Stop Losses and Risk Management

Protecting Your Capital

Risk management is arguably the most important aspect of trading. You can have the best technical signals in the world, but without proper risk management, a few bad trades can wipe out months of profits. A stop loss is your primary tool for limiting downside risk.

What Is a Stop Loss?

A stop loss is a predetermined price level at which you will sell a stock to limit your loss. Before entering any trade, you should always know exactly where your stop loss will be.

Types of Stop Losses

  • Fixed percentage stop — Sell if the stock drops a set percentage from your entry (e.g., 5% or 8%). Simple but may not account for the stock's volatility.
  • ATR-based stop — Set your stop at 2x the ATR below your entry price. This adapts to the stock's natural volatility and avoids being stopped out by normal price fluctuations.
  • Support-level stop — Place your stop just below a key support level or a recent swing low. If the price breaks below support, the trade thesis is invalidated.
  • Trailing stop — A stop that moves up as the price rises but does not move down. It locks in profits while letting winners run.

The Risk-Reward Ratio

Before entering a trade, calculate your risk-reward ratio:

  • Risk = Entry price minus stop loss price
  • Reward = Target price minus entry price
  • Minimum ratio = Aim for at least 1:2 (risk KES 1 to potentially make KES 2)

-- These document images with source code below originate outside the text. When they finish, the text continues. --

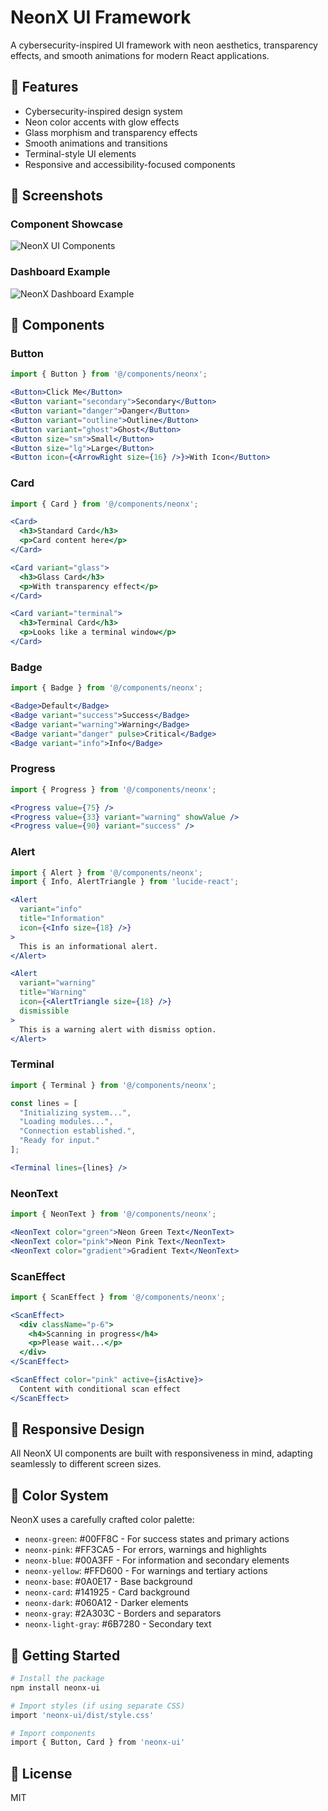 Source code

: 
# NeonX UI Framework

A cybersecurity-inspired UI framework with neon aesthetics, transparency effects, and smooth animations for modern React applications.

## 🌟 Features

- Cybersecurity-inspired design system
- Neon color accents with glow effects
- Glass morphism and transparency effects
- Smooth animations and transitions
- Terminal-style UI elements
- Responsive and accessibility-focused components

## 📸 Screenshots

### Component Showcase

![NeonX UI Components](https://images.unsplash.com/photo-1487058792275-0ad4aaf24ca7?w=800&auto=format&fit=crop)

### Dashboard Example

![NeonX Dashboard Example](https://images.unsplash.com/photo-1531297484001-80022131f5a1?w=800&auto=format&fit=crop)

## 🧩 Components

### Button

```jsx
import { Button } from '@/components/neonx';

<Button>Click Me</Button>
<Button variant="secondary">Secondary</Button>
<Button variant="danger">Danger</Button>
<Button variant="outline">Outline</Button>
<Button variant="ghost">Ghost</Button>
<Button size="sm">Small</Button>
<Button size="lg">Large</Button>
<Button icon={<ArrowRight size={16} />}>With Icon</Button>
```

### Card

```jsx
import { Card } from '@/components/neonx';

<Card>
  <h3>Standard Card</h3>
  <p>Card content here</p>
</Card>

<Card variant="glass">
  <h3>Glass Card</h3>
  <p>With transparency effect</p>
</Card>

<Card variant="terminal">
  <h3>Terminal Card</h3>
  <p>Looks like a terminal window</p>
</Card>
```

### Badge

```jsx
import { Badge } from '@/components/neonx';

<Badge>Default</Badge>
<Badge variant="success">Success</Badge>
<Badge variant="warning">Warning</Badge>
<Badge variant="danger" pulse>Critical</Badge>
<Badge variant="info">Info</Badge>
```

### Progress

```jsx
import { Progress } from '@/components/neonx';

<Progress value={75} />
<Progress value={33} variant="warning" showValue />
<Progress value={90} variant="success" />
```

### Alert

```jsx
import { Alert } from '@/components/neonx';
import { Info, AlertTriangle } from 'lucide-react';

<Alert 
  variant="info" 
  title="Information" 
  icon={<Info size={18} />}
>
  This is an informational alert.
</Alert>

<Alert 
  variant="warning" 
  title="Warning" 
  icon={<AlertTriangle size={18} />}
  dismissible
>
  This is a warning alert with dismiss option.
</Alert>
```

### Terminal

```jsx
import { Terminal } from '@/components/neonx';

const lines = [
  "Initializing system...",
  "Loading modules...",
  "Connection established.",
  "Ready for input."
];

<Terminal lines={lines} />
```

### NeonText

```jsx
import { NeonText } from '@/components/neonx';

<NeonText color="green">Neon Green Text</NeonText>
<NeonText color="pink">Neon Pink Text</NeonText>
<NeonText color="gradient">Gradient Text</NeonText>
```

### ScanEffect

```jsx
import { ScanEffect } from '@/components/neonx';

<ScanEffect>
  <div className="p-6">
    <h4>Scanning in progress</h4>
    <p>Please wait...</p>
  </div>
</ScanEffect>

<ScanEffect color="pink" active={isActive}>
  Content with conditional scan effect
</ScanEffect>
```

## 📱 Responsive Design

All NeonX UI components are built with responsiveness in mind, adapting seamlessly to different screen sizes.

## 🎨 Color System

NeonX uses a carefully crafted color palette:

- `neonx-green`: #00FF8C - For success states and primary actions
- `neonx-pink`: #FF3CA5 - For errors, warnings and highlights
- `neonx-blue`: #00A3FF - For information and secondary elements
- `neonx-yellow`: #FFD600 - For warnings and tertiary actions
- `neonx-base`: #0A0E17 - Base background
- `neonx-card`: #141925 - Card background
- `neonx-dark`: #060A12 - Darker elements
- `neonx-gray`: #2A303C - Borders and separators
- `neonx-light-gray`: #6B7280 - Secondary text

## 🚀 Getting Started

```bash
# Install the package
npm install neonx-ui

# Import styles (if using separate CSS)
import 'neonx-ui/dist/style.css'

# Import components
import { Button, Card } from 'neonx-ui'
```

## 📜 License

MIT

With a 1:2 risk-reward ratio, you only need to be right 40% of the time to be profitable.

Position Sizing Rule

Never risk more than 1-2% of your total portfolio on a single trade. If your portfolio is worth KES 100,000, your maximum loss on any single trade should be KES 1,000 to KES 2,000. This ensures that even a string of losing trades will not devastate your portfolio.

Practical NSE Example

You buy KCB at KES 40. The ATR is KES 1.50. You set your stop at KES 37 (2x ATR below entry). Your target is KES 46 (based on the next resistance level). Risk = KES 3. Reward = KES 6. Risk-reward = 1:2. If your portfolio is KES 200,000 and you risk 1%, your maximum loss is KES 2,000, meaning you buy 667 shares (KES 2,000 / KES 3 risk per share).

Quiz

1. What is a trailing stop loss?

2. What is the recommended maximum percentage of your portfolio to risk on a single trade?